- **Exercise**:
State how many lines in the entries below hold the word "that", with nothing besides the number.

- **Given records**:
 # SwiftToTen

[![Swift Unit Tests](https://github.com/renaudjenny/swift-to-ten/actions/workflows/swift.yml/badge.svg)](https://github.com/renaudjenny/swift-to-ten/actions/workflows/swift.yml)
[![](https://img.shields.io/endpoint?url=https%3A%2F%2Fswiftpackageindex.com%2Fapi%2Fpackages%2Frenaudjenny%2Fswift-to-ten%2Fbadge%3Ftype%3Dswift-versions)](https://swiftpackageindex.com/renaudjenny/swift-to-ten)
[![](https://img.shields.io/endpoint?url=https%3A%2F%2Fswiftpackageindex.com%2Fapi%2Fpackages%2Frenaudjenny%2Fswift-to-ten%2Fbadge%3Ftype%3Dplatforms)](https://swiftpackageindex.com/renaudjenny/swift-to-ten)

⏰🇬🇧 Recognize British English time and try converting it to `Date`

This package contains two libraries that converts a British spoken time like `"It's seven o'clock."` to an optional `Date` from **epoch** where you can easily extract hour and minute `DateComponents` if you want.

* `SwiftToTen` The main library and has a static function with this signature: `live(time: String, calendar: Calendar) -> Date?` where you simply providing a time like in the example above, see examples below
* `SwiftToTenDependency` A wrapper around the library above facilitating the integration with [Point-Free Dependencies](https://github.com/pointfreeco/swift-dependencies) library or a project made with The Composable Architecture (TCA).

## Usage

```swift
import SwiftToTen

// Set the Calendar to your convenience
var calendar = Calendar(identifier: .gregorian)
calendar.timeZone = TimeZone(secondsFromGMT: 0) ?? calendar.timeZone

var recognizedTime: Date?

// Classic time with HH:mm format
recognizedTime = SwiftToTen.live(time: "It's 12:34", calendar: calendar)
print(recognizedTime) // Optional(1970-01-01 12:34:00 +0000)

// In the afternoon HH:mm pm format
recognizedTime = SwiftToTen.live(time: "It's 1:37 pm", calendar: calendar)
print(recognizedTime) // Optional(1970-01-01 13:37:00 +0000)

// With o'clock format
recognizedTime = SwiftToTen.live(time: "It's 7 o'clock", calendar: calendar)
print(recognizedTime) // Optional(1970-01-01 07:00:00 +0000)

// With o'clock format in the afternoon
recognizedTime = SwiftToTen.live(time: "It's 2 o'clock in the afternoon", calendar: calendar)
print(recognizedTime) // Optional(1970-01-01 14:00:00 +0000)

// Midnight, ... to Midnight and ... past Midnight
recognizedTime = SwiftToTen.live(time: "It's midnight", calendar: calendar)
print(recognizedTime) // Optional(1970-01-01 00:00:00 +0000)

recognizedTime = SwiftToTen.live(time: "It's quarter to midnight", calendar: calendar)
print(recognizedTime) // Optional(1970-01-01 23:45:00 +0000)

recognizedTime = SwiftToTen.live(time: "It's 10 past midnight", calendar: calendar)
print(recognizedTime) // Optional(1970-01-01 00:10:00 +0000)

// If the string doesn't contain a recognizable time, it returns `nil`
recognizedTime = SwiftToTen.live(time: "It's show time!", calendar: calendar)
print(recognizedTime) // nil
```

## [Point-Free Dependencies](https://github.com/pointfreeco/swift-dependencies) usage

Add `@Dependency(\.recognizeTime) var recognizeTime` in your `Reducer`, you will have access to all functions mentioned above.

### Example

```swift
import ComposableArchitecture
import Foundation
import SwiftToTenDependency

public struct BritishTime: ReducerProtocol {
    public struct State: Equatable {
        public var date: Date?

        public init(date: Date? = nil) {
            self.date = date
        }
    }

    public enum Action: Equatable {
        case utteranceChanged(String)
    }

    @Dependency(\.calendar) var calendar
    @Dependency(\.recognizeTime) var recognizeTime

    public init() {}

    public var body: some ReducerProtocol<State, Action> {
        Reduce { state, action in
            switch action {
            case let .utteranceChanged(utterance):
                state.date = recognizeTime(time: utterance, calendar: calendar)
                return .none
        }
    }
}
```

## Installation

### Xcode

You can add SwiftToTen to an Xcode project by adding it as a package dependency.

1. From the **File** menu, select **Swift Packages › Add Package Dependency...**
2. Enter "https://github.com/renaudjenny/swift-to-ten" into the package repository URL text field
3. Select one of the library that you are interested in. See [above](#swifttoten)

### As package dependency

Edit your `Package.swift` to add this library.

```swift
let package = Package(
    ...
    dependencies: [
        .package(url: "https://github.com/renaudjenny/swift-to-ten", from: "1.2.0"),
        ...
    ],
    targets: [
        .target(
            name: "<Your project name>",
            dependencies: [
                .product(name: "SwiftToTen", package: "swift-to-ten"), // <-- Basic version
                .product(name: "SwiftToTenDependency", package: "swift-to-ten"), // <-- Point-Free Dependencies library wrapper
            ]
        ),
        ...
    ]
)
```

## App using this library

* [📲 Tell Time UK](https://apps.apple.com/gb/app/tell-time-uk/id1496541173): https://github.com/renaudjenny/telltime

- **Expected output**:
2